Alan Stivell : The Inner Keltia Interview – Part One
February 13, 2010, 2:17 am
Filed under: Alan Stivell
I had the chance to get an approach to this magnificent magazine through Wendy Newton from Green Linnet Records who kindly send me some volumes as a present by the 80’s. Thus I got acquainted of the outstanding work of J.A.Johnston (also known by his druidic name Kaledon Naddair ) who was it’s editor and reviewer.Besides several articles each volume contained amazing interviews like this one published on Inner Keltia 5 issued on Nov ’83 , and I thought worthy to post. If you wish to purchase more of Kaledon books and works please feel free to visit the official website of Keltia Publications.For someone who has done more for Keltic Muaic than anyone else in the world Alan Stivell remains a very warm and amiable gentleman, with not the slightest trace of any ego-mania problems. After patiently waiting whilst I attempted (in vain) to eviot some gremlins from a borrowed tape recorder, the interview got under way in Alan’s dressingroom (after his Edinburgh Gig and whilst Rían Rig were power-ing away on stage above us).
For some deep dialogue read on:-JOHN – Some people felt that on your album “Terre des Vivants” there were some apocalyptic overtones. Is this reflected in Brittany at present? Do you think that there will be some very dramatic changes in Brittany, or will they be very slow and gradual?

ALAN – Yes, I think we are in a very dramatic period, I think the people in Brittany will have to give out a very strong cry, a shout for survival, if we are going to pass through this era. We were disparing one or two years ago, we felt we had to put as much energy as possible into the struggle, without knowing the result. I felt that although it was not the end of Keltic Civilization it was a time for ‘shouting’ (affirming your right to be). And now we must ‘explode’, to pass through into the New Age.

J. – Do yon think it’s a case of either we will pour enough energy into Keltic Culture and take it through that transition point or, if ve don’t put enough energy into it, it will die?

A. – Whilst committin’g ourselves, I think we must choose to save those things which bind us together, I mean those Keltic traits that we hold in common, that make us stronger. I think we need to take our distinctiveness, and show it to the other Nations of the World. We need to search out what is in common to the Keltic Peoples and push it through, on to the next century.

J. – Obviously Society is changing becoming more modern, more technological. Do you think our Keltic Culture will have to transform itself at the same time, to become more modern, more sophisticated, to pass through to the “New Age”?

A. – The Keltic Peoples haven’t spoken for a long while, but now in this crucial time we are beginning to speak. I think that is good. We have experienced the worst of the old technology, and now there is a new technology developing, a non-polluting technology connected with the Sun, Wind and Waves. I think the Keltic Soul is more with this type of technology. I think the Kelts have something to say in this field.

J. – Some people would say that linking up Keltic Nations is an ideological dream. Do you think it is actually feasable to link them as independent Nations?

A. – I don’t see any other way of surviving as Kelts, if we haven’t the right to our own Political Federation. I think it is Eutopic, but possible.

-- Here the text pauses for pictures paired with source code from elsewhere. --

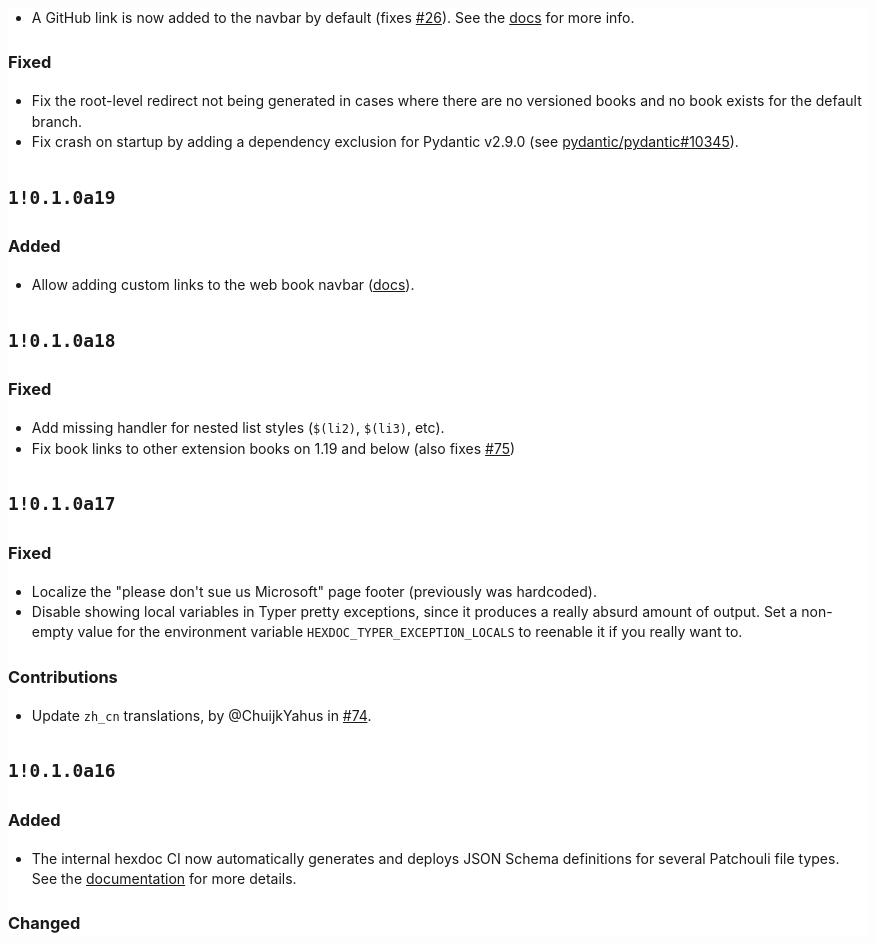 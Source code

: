 * A GitHub link is now added to the navbar by default (fixes [#26](https://github.com/hexdoc-dev/hexdoc/issues/26)). See the [docs](https://hexdoc.hexxy.media/docs/guides/template/#navbar) for more info.

### Fixed

* Fix the root-level redirect not being generated in cases where there are no versioned books and no book exists for the default branch.
* Fix crash on startup by adding a dependency exclusion for Pydantic v2.9.0 (see [pydantic/pydantic#10345](https://github.com/pydantic/pydantic/issues/10345)).

## `1!0.1.0a19`

### Added

* Allow adding custom links to the web book navbar ([docs](https://hexdoc.hexxy.media/docs/guides/template)).

## `1!0.1.0a18`

### Fixed

* Add missing handler for nested list styles (`$(li2)`, `$(li3)`, etc).
* Fix book links to other extension books on 1.19 and below (also fixes [#75](https://github.com/hexdoc-dev/hexdoc/issues/75))

## `1!0.1.0a17`

### Fixed

* Localize the "please don't sue us Microsoft" page footer (previously was hardcoded).
* Disable showing local variables in Typer pretty exceptions, since it produces a really absurd amount of output. Set a non-empty value for the environment variable `HEXDOC_TYPER_EXCEPTION_LOCALS` to reenable it if you really want to.

### Contributions

* Update `zh_cn` translations, by @ChuijkYahus in [#74](https://github.com/hexdoc-dev/hexdoc/pull/74).

## `1!0.1.0a16`

### Added

* The internal hexdoc CI now automatically generates and deploys JSON Schema definitions for several Patchouli file types. See the [documentation](https://hexdoc.hexxy.media/docs/guides/standalone/patchouli-schemas) for more details.

### Changed
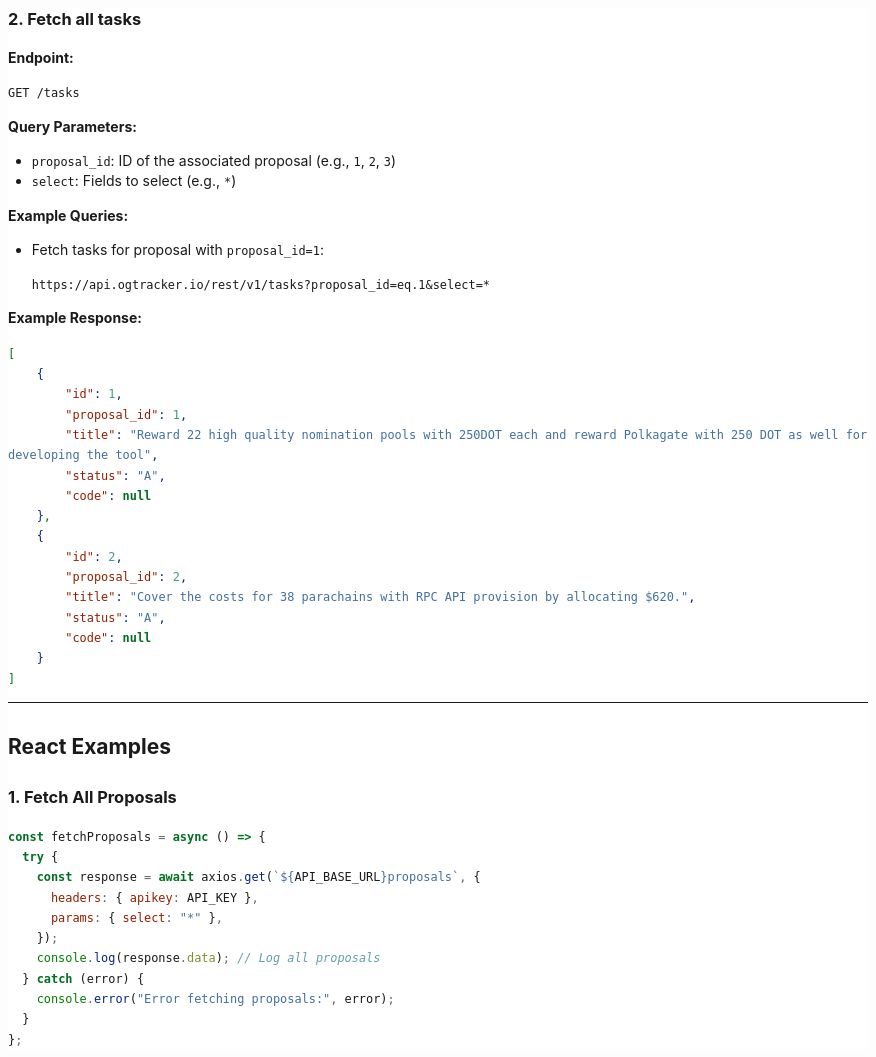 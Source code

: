 
### 2. **Fetch all tasks**

**Endpoint:**  
```
GET /tasks
```

**Query Parameters:**
- `proposal_id`: ID of the associated proposal (e.g., `1`, `2`, `3`)
- `select`: Fields to select (e.g., `*`)

**Example Queries:**
- Fetch tasks for proposal with `proposal_id=1`:
  ```
  https://api.ogtracker.io/rest/v1/tasks?proposal_id=eq.1&select=*
  ```

**Example Response:**
```json
[
    {
        "id": 1,
        "proposal_id": 1,
        "title": "Reward 22 high quality nomination pools with 250DOT each and reward Polkagate with 250 DOT as well for developing the tool",
        "status": "A",
        "code": null
    },
    {
        "id": 2,
        "proposal_id": 2,
        "title": "Cover the costs for 38 parachains with RPC API provision by allocating $620.",
        "status": "A",
        "code": null
    }
]
```

---

## React Examples

### 1. Fetch All Proposals
```javascript
const fetchProposals = async () => {
  try {
    const response = await axios.get(`${API_BASE_URL}proposals`, {
      headers: { apikey: API_KEY },
      params: { select: "*" },
    });
    console.log(response.data); // Log all proposals
  } catch (error) {
    console.error("Error fetching proposals:", error);
  }
};
```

J. – In attempting to set this up some people place a lot of emphasis on the political approach, others on language, others on Art, Music and Poetry. What is your personal view?

A. – What I consider is that people are choosing their way too much, some political militants think that music is only something to bring people to Political meetings. What I think is that all of these things should be worked in common, there should be more conciousness between how we use political action and more intemporal inner philosophy.

J. – I think this is something quite noticeable in the Breton people, which is sadly lacking in the Scottish People, and that is, you personally and other people in Brittany seem to be able to blend a Spirituality with a practical grass roots politics.

A, – I think this is very new, even in Brittany people are not very involved with Spiritual things, maybe they were too much under the French rationalistic view. I think, now with the new generation, a more Spiritual view is growing.